Activity »
Search the data below, and report every line in which "caption" occurs.

Data listing »
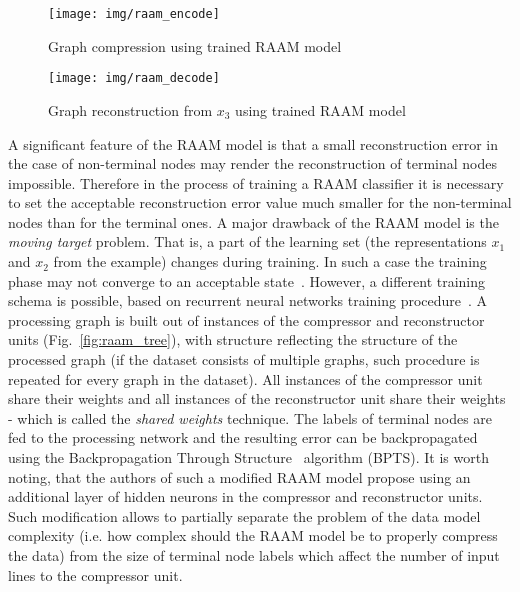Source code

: \begin{figure}
\begin{center}
	\texttt{[image: img/raam\_encode]}
	\caption{Graph compression using trained RAAM model}
	\label{fig:raam_compression}
\end{center}
\end{figure}

\begin{figure}
\begin{center}
	\texttt{[image: img/raam\_decode]}
	\caption{Graph reconstruction from $x_3$ using trained RAAM model}
	\label{fig:raam_reconstruction}
\end{center}
\end{figure}



A significant feature of the RAAM model is that a small reconstruction error in the case of non-terminal nodes may render the reconstruction of terminal nodes impossible. Therefore in the process of training a RAAM classifier it is necessary to set the acceptable reconstruction error value much smaller for the non-terminal nodes than for the terminal ones. A major drawback of the RAAM model is the \emph{moving target} problem. That is, a part of the learning set (the representations $x_1$ and $x_2$ from the example) changes during training. In such a case the training phase may not converge to an acceptable state~\cite{goulon2005hopfield}. However, a different training schema is possible, based on recurrent neural networks training procedure~\cite{goulon2005hopfield}. A processing graph is built out of instances of the compressor and reconstructor units (Fig.~\ref{fig:raam_tree}), with structure reflecting the structure of the processed graph (if the dataset consists of multiple graphs, such procedure is repeated for every graph in the dataset). All instances of the compressor unit share their weights and all instances of the reconstructor unit share their weights - which is called the \emph{shared weights} technique. The labels of terminal nodes are fed to the processing network and the resulting error can be backpropagated using the Backpropagation Through Structure~\cite{kuchler1996inductive} algorithm (BPTS). It is worth noting, that the authors of such a modified RAAM model propose using an additional layer of hidden neurons in the compressor and reconstructor units. Such modification allows to partially separate the problem of the data model complexity (i.e. how complex should the RAAM model be to properly compress the data) from the size of terminal node labels which affect the number of input lines to the compressor unit.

Reply to the task »
	\caption{Graph compression using trained RAAM model}
	\caption{Graph reconstruction from $x_3$ using trained RAAM model}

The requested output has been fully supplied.